La restauration collective aux ordres de l’agroalimentaire
Ou comment l’État impose la (sur)consommation de produits d’origine animale
Des décrets en préparation vont réglementer la restauration collective1. Ces décrets basés sur la recommandation du Groupement d’Étude des Marchés de la Restauration Collective et de la Nutrition (GEMRCN2) imposeraient, à hautes doses, la présence de produits d’origine animale dans les menus.

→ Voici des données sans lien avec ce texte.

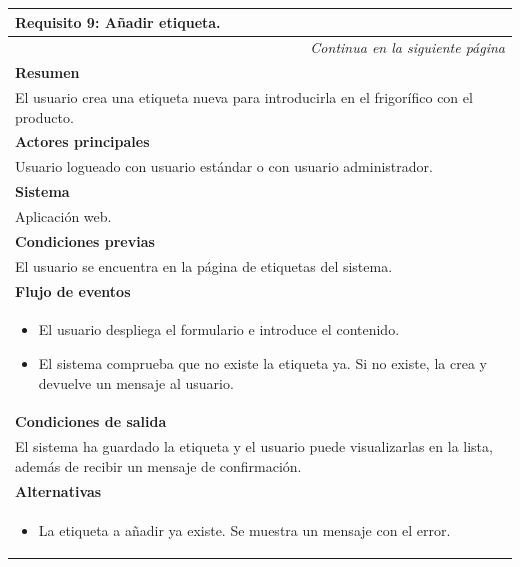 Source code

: \begin{longtable}{|p{}|}
\hline
 \rowcolor[gray]{.5}
 \color{white}\textbf{Requisito 9: Añadir etiqueta.} \\
\hline
\endfirsthead
\endhead
\hline \multicolumn{1}{r}{\textit{Continua en la siguiente página}} \\
\endfoot
\endlastfoot
    \rowcolor[gray]{.9}
     \textbf{Resumen} \\
     \hline
     El usuario crea una etiqueta nueva para introducirla en el frigorífico con el producto. \\
     \hline
     \rowcolor[gray]{.9}
     \textbf{Actores principales} \\
     \hline
     Usuario logueado con usuario estándar o con usuario administrador. \\
     \hline
     \rowcolor[gray]{.9}
     \textbf{Sistema} \\
     \hline
     Aplicación web. \\
     \hline
     \rowcolor[gray]{.9}
     \textbf{Condiciones previas} \\
     \hline
     El usuario se encuentra en la página de etiquetas del sistema. \\
     \hline
     \rowcolor[gray]{.9}
     \textbf{Flujo de eventos}  \\
     \hline
      \begin{itemize}
         \item El usuario despliega el formulario e introduce el contenido.
         \item El sistema comprueba que no existe la etiqueta ya. Si no existe, la crea y devuelve un mensaje al usuario.
     \end{itemize} \\
     \hline
     \rowcolor[gray]{.9}
     \textbf{Condiciones de salida} \\
     \hline
     El sistema ha guardado la etiqueta y el usuario puede visualizarlas en la lista, además de recibir un mensaje de confirmación. \\
     \hline
     \rowcolor[gray]{.9}
     \textbf{Alternativas}  \\
     \hline
      \begin{itemize}
         \item La etiqueta a añadir ya existe. Se muestra un mensaje con el error.
     \end{itemize} \\
     \hline
\end{longtable}

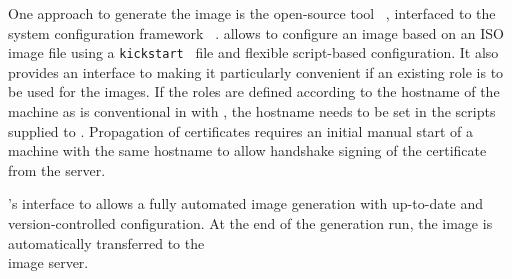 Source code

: 
One approach to generate the image is the open-source tool
\Packer~\cite{packer}, interfaced to the system configuration framework \Puppet~\cite{puppet}.
\Packer allows to configure an image based on an ISO image file using a \texttt{kickstart}~\cite{kickstart} file and flexible script-based configuration. 
It also provides an interface to \Puppet making it particularly convenient if an existing \Puppet role is to be used for the images. If the roles are defined according to the hostname of the machine as is conventional in \Puppet with \Hieradata, the hostname needs to be set in the scripts supplied to \Packer. Propagation of certificates requires an initial manual start of a machine with the same hostname to allow handshake signing of the certificate from the \Puppet server.

\Packer's interface to \Puppet allows a fully automated image generation with up-to-date and version-controlled configuration. At the end of the generation run, the image is automatically transferred to the \\\Openstack image server.




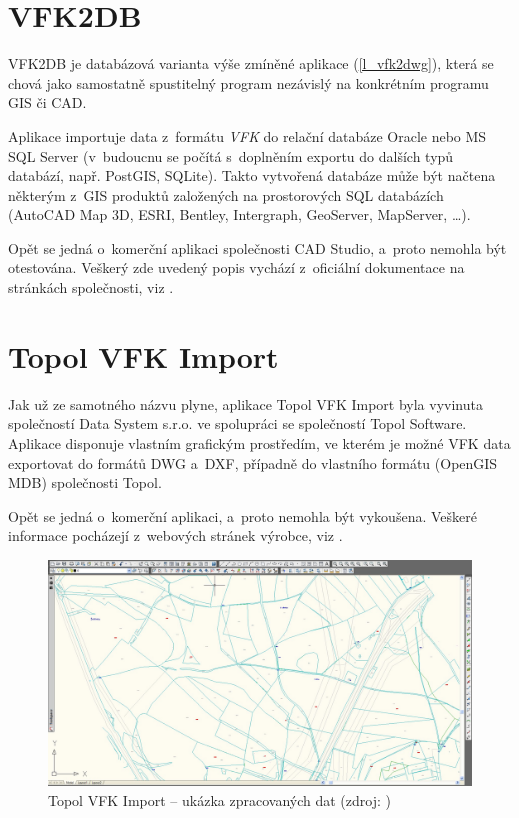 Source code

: \documentclass[a4paper,12pt,oneside]{book}
\begin{document}
\section{VFK2DB}
VFK2DB je databázová varianta výše zmíněné aplikace (\ref{l_vfk2dwg}),
která se chová jako samostatně spustitelný program nezávislý na
konkrétním programu GIS či CAD.

Aplikace importuje data z~formátu \textit{VFK} do relační databáze
Oracle nebo MS SQL Server (v~budoucnu se počítá s~doplněním exportu do
dalších typů databází, např. PostGIS, SQLite). Takto vytvořená
databáze může být načtena některým z~GIS produktů založených na
prostorových SQL databázích (AutoCAD Map 3D, ESRI, Bentley,
Intergraph, GeoServer, MapServer, \dots).

Opět se jedná o~komerční aplikaci společnosti CAD Studio, a~proto
nemohla být otestována. Veškerý zde uvedený popis vychází z~oficiální
dokumentace na stránkách společnosti, viz \cite{cadstudio-vfk2db}.

\section{Topol VFK Import}
Jak už ze samotného názvu plyne, aplikace Topol VFK Import byla
vyvinuta společností Data System s.r.o. ve spolupráci se společností
Topol Software. Aplikace disponuje vlastním grafickým prostředím, ve
kterém je možné VFK data exportovat do formátů DWG a~DXF, případně do
vlastního formátu (OpenGIS MDB) společnosti Topol.

Opět se jedná o~komerční aplikaci, a~proto nemohla být
vykoušena. Veškeré informace pocházejí z~webových stránek výrobce, viz
\cite{topol_vfk_import}.

\begin{figure}[htb]
\centering
\includegraphics[width=\textwidth]{images/topol-aplikace.png}
\caption[Topol VFK Import -- ukázka zpracovaných dat]{Topol VFK Import -- ukázka zpracovaných dat (zdroj: \cite{topol_vfk_import})}
\end{figure}
\end{document}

Rien d’étonnant, le GEMRCN compte parmi ses membres de nombreux représentants des industries agroalimentaires comme l’Association Nationale des Industries Agro-alimentaires, le Syndicat des entreprises françaises des viandes (SNIV- SNCP), Nestlé… dont la vocation naturelle est de placer au mieux leurs produits.
Les règles régissant la restauration collective devraient prendre en compte les questions nutritionnelles et également l’ensemble des aspects liés à l’alimentation : environnement, équité dans le partage des ressources, souffrance animale, santé publique et liberté de conscience.
L’association L214, coordinatrice de viande.info, a adressé un courrier au Président de la République et au Premier Ministre leur demandant de renoncer à promulguer des décrets qui imposeraient une vision étriquée et néfaste de l’alimentation à l’opposé d’une approche globale, pourtant indispensable.
Un sujet d’importance
- La restauration collective s’adresse à de très nombreux usagers captifs (public scolaire, personnes hospitalisées ou en maison de retraite, détenus…).
- Les normes édictées ont vocation à former les habitudes alimentaires des jeunes, et à servir de modèle pour l’alimentation des Français en général.
Quelles normes ?
Selon toute probabilité, les décrets en préparation reprendront la recommandation du Groupement d’Étude des Marchés de la Restauration Collective et de la Nutrition (GEMRCN), un organisme qui compte parmi ses membres de nombreux représentants des industries agroalimentaires.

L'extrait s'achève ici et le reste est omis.